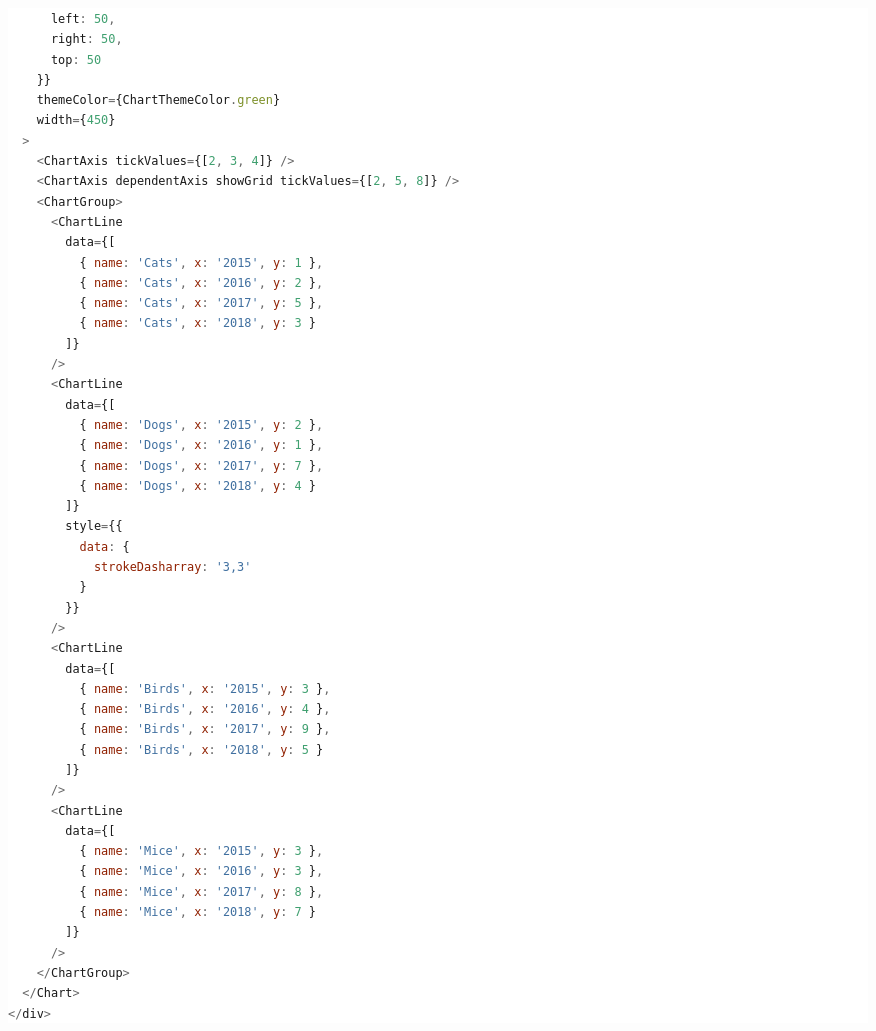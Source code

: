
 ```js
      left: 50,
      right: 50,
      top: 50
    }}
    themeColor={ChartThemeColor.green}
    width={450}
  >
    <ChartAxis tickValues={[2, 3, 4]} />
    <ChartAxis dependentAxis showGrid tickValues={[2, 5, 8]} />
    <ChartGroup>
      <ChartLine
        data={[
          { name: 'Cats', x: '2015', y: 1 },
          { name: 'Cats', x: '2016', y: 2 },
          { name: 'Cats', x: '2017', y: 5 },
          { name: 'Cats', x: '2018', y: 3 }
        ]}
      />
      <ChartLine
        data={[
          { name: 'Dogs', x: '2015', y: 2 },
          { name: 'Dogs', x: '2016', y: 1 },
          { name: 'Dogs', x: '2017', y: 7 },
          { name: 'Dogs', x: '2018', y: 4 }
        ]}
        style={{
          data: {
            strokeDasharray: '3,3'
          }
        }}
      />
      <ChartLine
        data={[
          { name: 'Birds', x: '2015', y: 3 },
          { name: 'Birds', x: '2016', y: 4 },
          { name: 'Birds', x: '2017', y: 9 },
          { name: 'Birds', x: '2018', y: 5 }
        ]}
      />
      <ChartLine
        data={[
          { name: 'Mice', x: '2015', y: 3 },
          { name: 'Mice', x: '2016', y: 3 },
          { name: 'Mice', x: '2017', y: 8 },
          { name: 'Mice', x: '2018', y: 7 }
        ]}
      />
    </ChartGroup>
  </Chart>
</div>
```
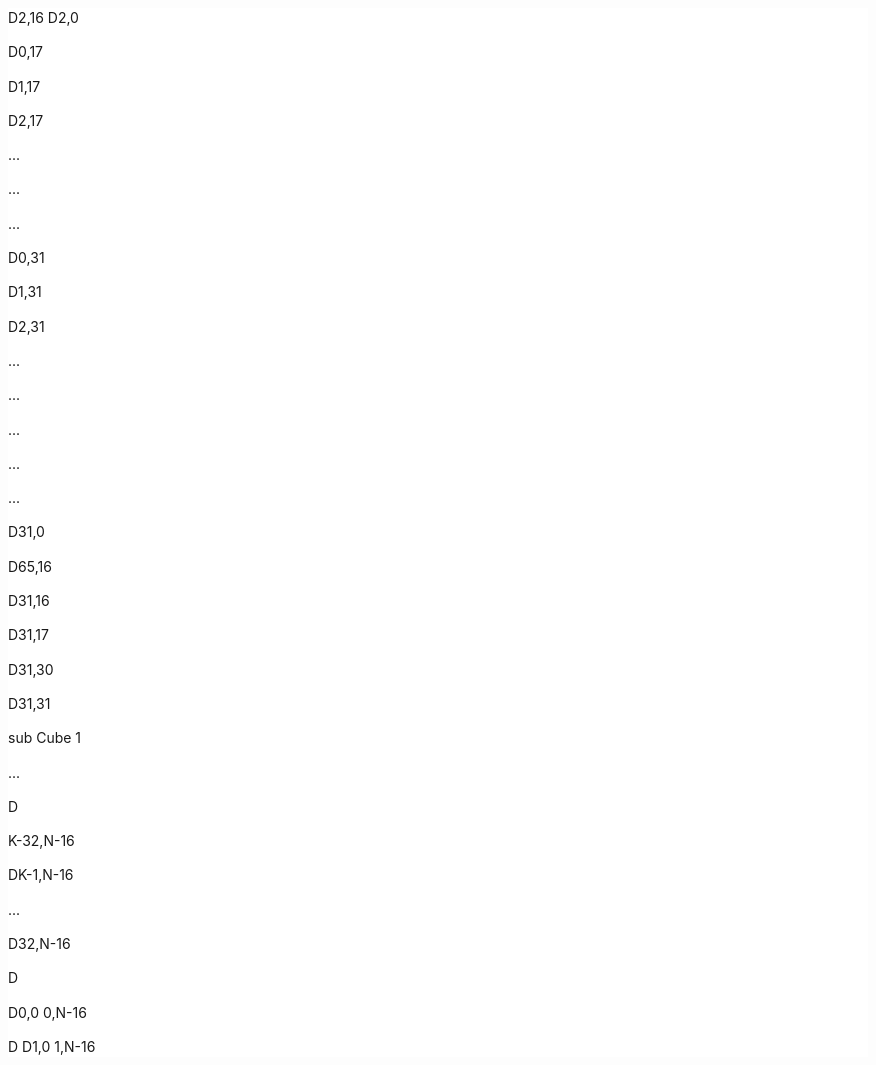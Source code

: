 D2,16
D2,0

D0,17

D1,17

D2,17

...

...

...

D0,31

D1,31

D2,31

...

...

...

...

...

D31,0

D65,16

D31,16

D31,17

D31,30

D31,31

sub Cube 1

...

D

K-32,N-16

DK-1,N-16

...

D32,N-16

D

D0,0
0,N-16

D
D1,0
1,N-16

※ ※ ※

Above are the entries; copy every line among them that contains the word "Cats".

          { name: 'Cats', x: '2015', y: 1 },
          { name: 'Cats', x: '2016', y: 2 },
          { name: 'Cats', x: '2017', y: 5 },
          { name: 'Cats', x: '2018', y: 3 }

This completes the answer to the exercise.